Speaking and understanding speech do not require that the “code” of the language used is completely defined in every detail. The listener (or reader) can still understand an utterance even without having complete knowledge of the exact meaning of all the words and of the exact details of the grammar. We are normally able to understand an utterance spoken in a dialect that is slightly different from our own and are often able to understand utterances or written messages expressed in closely related languages. When learning a foreign language, we are often able to find out the meaning of a word new to us from the (linguistic and situational) context. We can also cope with mistakes and noise. We can cope with mistakes made by a non-native speaker or a child. Applying information from the context and from the situation, we can correct the errors and fill in the gaps. Understanding is not just the “mechanic” or “algorithmic” application of a code or a grammar, it is a creative activity that does not require the utterances we hear or read to be completely well-formed.
Moreover, for our language to work it is not necessary for every word to have a complete and exact definition. And in fact, most words are more or less vague. Their definition is incomplete and is modified by speaker and listener on the spot all the time, leading to redefinitions and shifts of meaning.
Vagueness of utterances and of terms means that the use of language is not and cannot be completely formalized. It is a creative process for which there is no complete description in terms of a formal theory, a formal grammar or a set of algorithms. This incompleteness entails the possibility of misunderstandings that is an unavoidable feature of language, but we should not regard this incompleteness of the language’s system and the vagueness of words and utterances as a defect of language. Instead, it is an intrinsic part of language important for its proper functioning, adaptability and flexibility. Language use is always embedded into a situation and language as a system is embedded into general cognition. The totality of cognitive processes can contribute to its working and this totality cannot be completely described in terms of formal systems.

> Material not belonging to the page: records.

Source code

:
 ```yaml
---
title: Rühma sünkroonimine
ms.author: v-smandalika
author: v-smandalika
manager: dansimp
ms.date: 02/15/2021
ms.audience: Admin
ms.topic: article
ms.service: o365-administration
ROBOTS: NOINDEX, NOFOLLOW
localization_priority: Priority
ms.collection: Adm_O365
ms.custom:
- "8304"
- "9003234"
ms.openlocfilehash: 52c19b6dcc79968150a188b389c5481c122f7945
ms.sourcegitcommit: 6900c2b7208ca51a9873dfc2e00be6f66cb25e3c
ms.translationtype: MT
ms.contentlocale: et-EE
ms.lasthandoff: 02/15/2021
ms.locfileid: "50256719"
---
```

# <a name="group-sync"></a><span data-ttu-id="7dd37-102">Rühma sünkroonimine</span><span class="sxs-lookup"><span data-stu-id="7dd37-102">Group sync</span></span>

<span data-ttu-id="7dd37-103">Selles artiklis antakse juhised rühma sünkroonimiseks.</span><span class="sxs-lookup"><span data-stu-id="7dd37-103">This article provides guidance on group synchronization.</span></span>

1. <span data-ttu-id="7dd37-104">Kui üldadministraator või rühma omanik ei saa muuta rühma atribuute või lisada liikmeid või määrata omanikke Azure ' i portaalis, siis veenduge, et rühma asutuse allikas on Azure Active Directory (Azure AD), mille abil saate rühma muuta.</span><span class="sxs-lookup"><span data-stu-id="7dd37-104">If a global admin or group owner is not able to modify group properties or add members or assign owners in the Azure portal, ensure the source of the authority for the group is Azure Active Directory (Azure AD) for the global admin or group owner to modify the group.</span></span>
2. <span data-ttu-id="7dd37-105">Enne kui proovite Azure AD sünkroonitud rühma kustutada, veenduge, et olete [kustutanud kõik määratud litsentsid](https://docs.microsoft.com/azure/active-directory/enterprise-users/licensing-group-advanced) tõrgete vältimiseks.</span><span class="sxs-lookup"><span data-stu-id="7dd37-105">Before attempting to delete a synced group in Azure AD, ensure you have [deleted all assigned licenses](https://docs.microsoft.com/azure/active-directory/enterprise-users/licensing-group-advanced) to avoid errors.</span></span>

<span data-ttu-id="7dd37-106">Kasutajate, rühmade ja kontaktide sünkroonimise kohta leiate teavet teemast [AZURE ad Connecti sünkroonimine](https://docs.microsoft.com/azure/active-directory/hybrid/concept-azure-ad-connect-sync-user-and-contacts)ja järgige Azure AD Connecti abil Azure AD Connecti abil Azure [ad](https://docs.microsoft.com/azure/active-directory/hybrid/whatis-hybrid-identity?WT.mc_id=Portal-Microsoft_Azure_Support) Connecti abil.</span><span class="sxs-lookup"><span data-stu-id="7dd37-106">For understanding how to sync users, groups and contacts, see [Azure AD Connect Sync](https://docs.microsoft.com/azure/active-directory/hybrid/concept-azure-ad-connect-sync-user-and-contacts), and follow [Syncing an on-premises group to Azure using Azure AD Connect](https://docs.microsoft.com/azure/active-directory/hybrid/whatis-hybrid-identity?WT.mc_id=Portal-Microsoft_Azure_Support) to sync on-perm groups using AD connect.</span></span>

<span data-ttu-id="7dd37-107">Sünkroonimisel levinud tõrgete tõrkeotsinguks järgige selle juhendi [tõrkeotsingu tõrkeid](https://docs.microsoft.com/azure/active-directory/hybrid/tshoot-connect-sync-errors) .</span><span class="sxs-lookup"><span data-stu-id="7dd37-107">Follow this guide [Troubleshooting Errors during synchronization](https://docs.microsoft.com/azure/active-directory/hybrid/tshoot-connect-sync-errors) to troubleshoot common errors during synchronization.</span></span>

When a child learns a language, it starts without any knowledge of it. But the intrinsic creativity of language use is what makes the process of language acquisition possible. The child can use words and syntactic constructions without knowing every detail in advance, and its utterances can be understood even if they are faulty with respect to the “complete” system of the language (if anything like a “complete” system even exists).
The ability of the listener to make sense of an utterance results in a certain tolerance for changes. The language of the child will work even if the child fails to completely reproduce the system of the language as used by the previous generation. Innovations (with respect to the “system” as used by the previous generation) might then be adopted by other children. As a result, languages change.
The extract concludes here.